US president-elect Donald Trump on Wednesday reiterated his intentions to impose reciprocal taxes on India. Trump, who had once described India as “tariff king” accused New Delhi of charging “high tariffs” on American made products.
“Reciprocal. If they tax us, we tax them the same amount. They tax us. We tax them. And they tax us. Almost in all cases, they’re taxing us, and we haven’t been taxing them,” the president-elect said at a news conference at Mar-a-Lago.
“The word reciprocal is important because if somebody charges us – India, we don’t have to talk about our own – if India charges us 100 per cent, do we charge them nothing for the same? You know, they send in a bicycle and we send them a bicycle. They charge us 100 and 200. India charges a lot. Brazil charges a lot.
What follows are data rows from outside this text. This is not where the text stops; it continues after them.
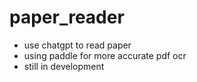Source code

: # paper_reader

- use chatgpt to read paper
- using paddle for more accurate pdf ocr
- still in development
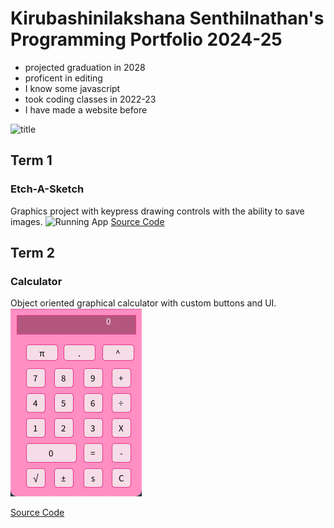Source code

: # Kirubashinilakshana Senthilnathan's Programming Portfolio 2024-25
+ projected graduation in 2028
+ proficent in editing
+ I know some javascript
+ took coding classes in 2022-23
+ I have made a website before

![title](https://64.media.tumblr.com/be8017ba742792c842254da7b7e4eaaa/654c5e5db83966db-8a/s1280x1920/4b6feb77e4fdd2fb1f82585be96437113a8a7eae.png)
  
## Term 1
### Etch-A-Sketch
Graphics project with keypress drawing controls with the ability to save images.
![Running App]()
[Source Code]()

## Term 2
### Calculator
Object oriented graphical calculator with custom buttons and UI.
![Running App](https://github.com/codinghasini/programmingportfoliohasini/blob/main/images/calc.png) 



[Source Code]()
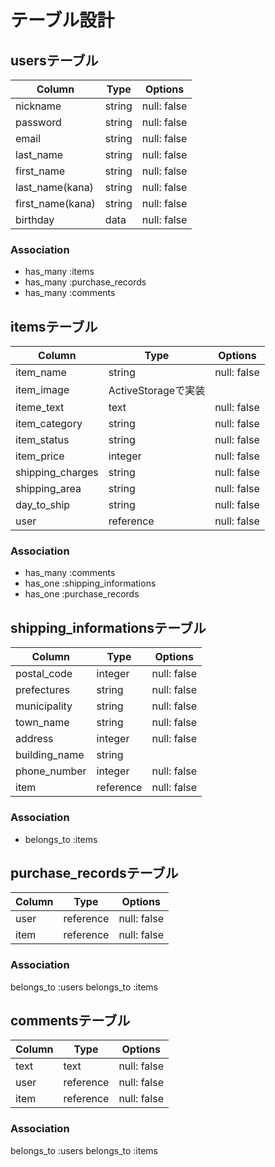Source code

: # テーブル設計

## usersテーブル

| Column           | Type   | Options     |
| ---------------- | ------ | ----------- |
| nickname         | string | null: false |
| password         | string | null: false |
| email            | string | null: false |
| last_name        | string | null: false |
| first_name       | string | null: false |
| last_name(kana)  | string | null: false |
| first_name(kana) | string | null: false |
| birthday         | data   | null: false |


### Association

- has_many :items
- has_many :purchase_records
- has_many :comments


## itemsテーブル

| Column           | Type      | Options     |
| ---------------- | --------- | ----------- |
| item_name        | string    | null: false |
| item_image       | ActiveStorageで実装      |
| iteme_text       | text      | null: false |
| item_category    | string    | null: false |
| item_status      | string    | null: false |
| item_price       | integer   | null: false |
| shipping_charges | string    | null: false |
| shipping_area    | string    | null: false |
| day_to_ship      | string    | null: false |
| user             | reference | null: false |

### Association

- has_many :comments
- has_one  :shipping_informations
- has_one  :purchase_records



## shipping_informationsテーブル

| Column        | Type      | Options     |
| ------------- | --------- | ----------- |
| postal_code   | integer   | null: false |
| prefectures   | string    | null: false |
| municipality  | string    | null: false |
| town_name     | string    | null: false |
| address       | integer   | null: false |
| building_name | string    |             |
| phone_number  | integer   | null: false |
| item          | reference | null: false |

### Association

- belongs_to :items


## purchase_recordsテーブル
| Column | Type      | Options     |
| ------ | --------- | ----------- |
| user   | reference | null: false |
| item   | reference | null: false |

### Association

belongs_to :users
belongs_to :items


## commentsテーブル

| Column | Type      | Options     |
| ------ | --------- | ----------- |
| text   | text      | null: false |
| user   | reference | null: false |
| item   | reference | null: false |

### Association

belongs_to :users
belongs_to :items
If they want to charge us, that’s fine, but we’re going to charge them the same thing,” he added.
Earlier, the US president-elect had also warned Canada, of 25% tariffs on his first day of administration if they fail to stop flow of drugs and illegal immigrants into US.
Donald Trump, who once described Prime Minister Narendra Modi as “a friend of mine” and visited India during his first term. At a rally before his re-election, Trump remarked, “India is a very big charger. We have a great relationship with India. But they probably charge as much.”
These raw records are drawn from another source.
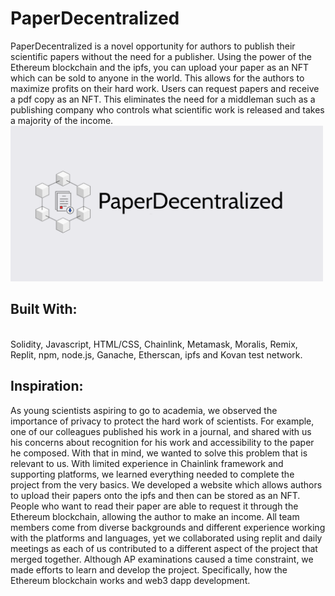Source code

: # PaperDecentralized
PaperDecentralized is a novel opportunity for authors to publish their scientific papers without the need for a publisher. Using the power of the Ethereum blockchain and the ipfs, you can upload your paper as an NFT which can be sold to anyone in the world. This allows for the authors to maximize profits on their hard work. Users can request papers and receive a pdf copy as an NFT. This eliminates the need for a middleman such as a publishing company who controls what scientific work is released and takes a majority of the income.
<br />
<img src="/Logo.png" alt="PD_Logo" width=500/>
<br />
## Built With:
<br />
Solidity, Javascript, HTML/CSS, Chainlink, Metamask, Moralis, Remix, Replit, npm, node.js, Ganache, Etherscan, ipfs and Kovan test network.
<br />

## Inspiration:
As young scientists aspiring to go to academia, we observed the importance of privacy to protect the hard work of scientists. For example, one of our colleagues published his work in a journal, and shared with us his concerns about recognition for his work and accessibility to the paper he composed. With that in mind, we wanted to solve this problem that is relevant to us. With limited experience in Chainlink framework and supporting platforms, we learned everything needed to complete the project from the very basics. We developed a website which allows authors to upload their papers onto the ipfs and then can be stored as an NFT. People who want to read their paper are able to request it through the Ethereum blockchain, allowing the author to make an income. All team members come from diverse backgrounds and different experience working with the platforms and languages, yet we collaborated using replit and daily meetings as each of us contributed to a different aspect of the project that merged together. Although AP examinations caused a time constraint, we made efforts to learn and develop the project. Specifically, how the Ethereum blockchain works and web3 dapp development.
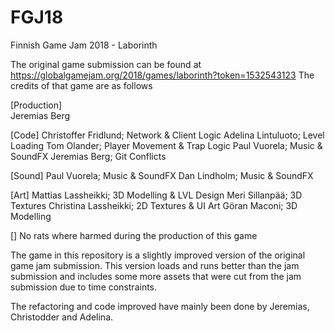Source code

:# FGJ18
Finnish Game Jam 2018 - Laborinth

The original game submission can be found at https://globalgamejam.org/2018/games/laborinth?token=1532543123
The credits of that game are as follows<br>

[Production]<br>
Jeremias Berg

[Code]
Christoffer Fridlund; Network & Client Logic
Adelina Lintuluoto;   Level Loading
Tom Olander;          Player Movement & Trap Logic
Paul Vuorela;         Music & SoundFX
Jeremias Berg;        Git Conflicts

[Sound]
Paul Vuorela;         Music & SoundFX
Dan Lindholm;         Music & SoundFX

[Art]
Mattias Lassheikki;   3D Modelling & LVL Design
Meri Sillanpää;       3D Textures
Christina Lassheikki; 2D Textures & UI Art
Göran Maconi;         3D Modelling

[]
No rats where harmed during the production of this game

The game in this repository is a slightly improved version of the original game jam submission. 
This version loads and runs better than the jam submission and includes some more assets that were cut from the 
jam submission due to time constraints. 

The refactoring and code improved have mainly been done by Jeremias, Christodder and Adelina. 
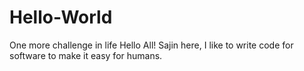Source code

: # Hello-World
One more challenge in life
Hello All!
Sajin here, I like to write code for software to make it easy for humans.
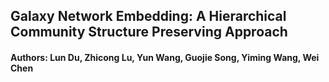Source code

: ## Galaxy Network Embedding: A Hierarchical Community Structure Preserving Approach
#### Authors: Lun Du, Zhicong Lu, Yun Wang, Guojie Song, Yiming Wang, Wei Chen
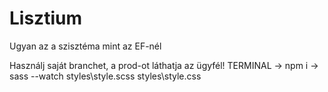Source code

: # Lisztium

Ugyan az a szisztéma mint az EF-nél

Használj saját branchet, a prod-ot láthatja az ügyfél!
TERMINAL -> npm i -> sass --watch styles\style.scss styles\style.css
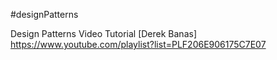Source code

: #designPatterns

Design Patterns Video Tutorial [Derek Banas]
https://www.youtube.com/playlist?list=PLF206E906175C7E07

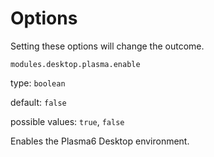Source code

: # Options

Setting these options will change the outcome.

`modules.desktop.plasma.enable`

type: `boolean`

default: `false`

possible values: `true`, `false`


Enables the Plasma6 Desktop environment.
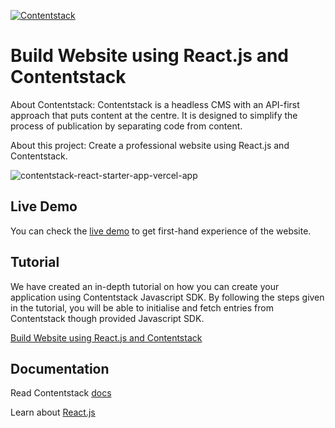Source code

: [![Contentstack](https://camo.githubusercontent.com/d24f513afa94a4a762533d54a0f590300dbd0413/68747470733a2f2f7777772e636f6e74656e74737461636b2e636f6d2f646f63732f7374617469632f696d616765732f636f6e74656e74737461636b2e706e67)](https://www.contentstack.com/)


# Build Website using React.js and Contentstack

About Contentstack: Contentstack is a headless CMS with an API-first approach that puts content at the centre. It is designed to simplify the process of publication by separating code from content.

About this project: Create a professional website using React.js and Contentstack.

![contentstack-react-starter-app-vercel-app](https://user-images.githubusercontent.com/41462986/109799781-6c348880-7c42-11eb-95ec-379a756d7c38.png)


## Live Demo

You can check the [live demo](https://contentstack-react-starter-app.vercel.app/) to get first-hand experience of the website.


## Tutorial

We have created an in-depth tutorial on how you can create your application using Contentstack Javascript SDK. By following the steps given in the tutorial, you will be able to initialise and fetch entries from Contentstack though provided Javascript SDK.

[Build Website using React.js and Contentstack](https://www.contentstack.com/docs/)


## Documentation

Read Contentstack [docs](https://www.contentstack.com/docs/)

Learn about [React.js](https://reactjs.org/docs/getting-started.html)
“India charges us a lot…” US president-elect Donald Trump’s big warning to China, India on tariffs
“India is a very big charger. We have a great relationship with India. I did. And especially the leader, Modi. He’s a great leader. Great man. Really is a great man. He’s brought it together. He’s done a great job. But they probably charge as much,” Trump had said.
During his first term, Trump imposed higher tariffs on Indian steel and aluminium, prompting retaliatory Indian duties on American products like almonds and apples. Experts believe that similar trade tensions could arise if Trump targets India again.
Ajay Srivastava from the Global Trade Research Initiative had told TOI that sectors such as automobiles, textiles, and pharmaceuticals could face higher tariffs under Trump’s “reciprocal trade” policy.
However, there may be a silver lining. As Trump focuses primarily on China, India could benefit by filling gaps in sectors like textiles and manufacturing, provided it scales production.
India could benefit from significant export opportunities due to potential trade disruptions caused by US Trump’s proposed tariff policies, according to a Shriram Mutual Fund analysis. Trump’s planned tariffs on major trading partners like China, Mexico, and Canada may redirect trade flows, creating opportunities for India.
The report noted that Trump’s tariff plans, including 10% additional tariffs on China and 25% on Canada and Mexico, could disrupt existing trade patterns, potentially allowing Indian exporters to gain access to these markets.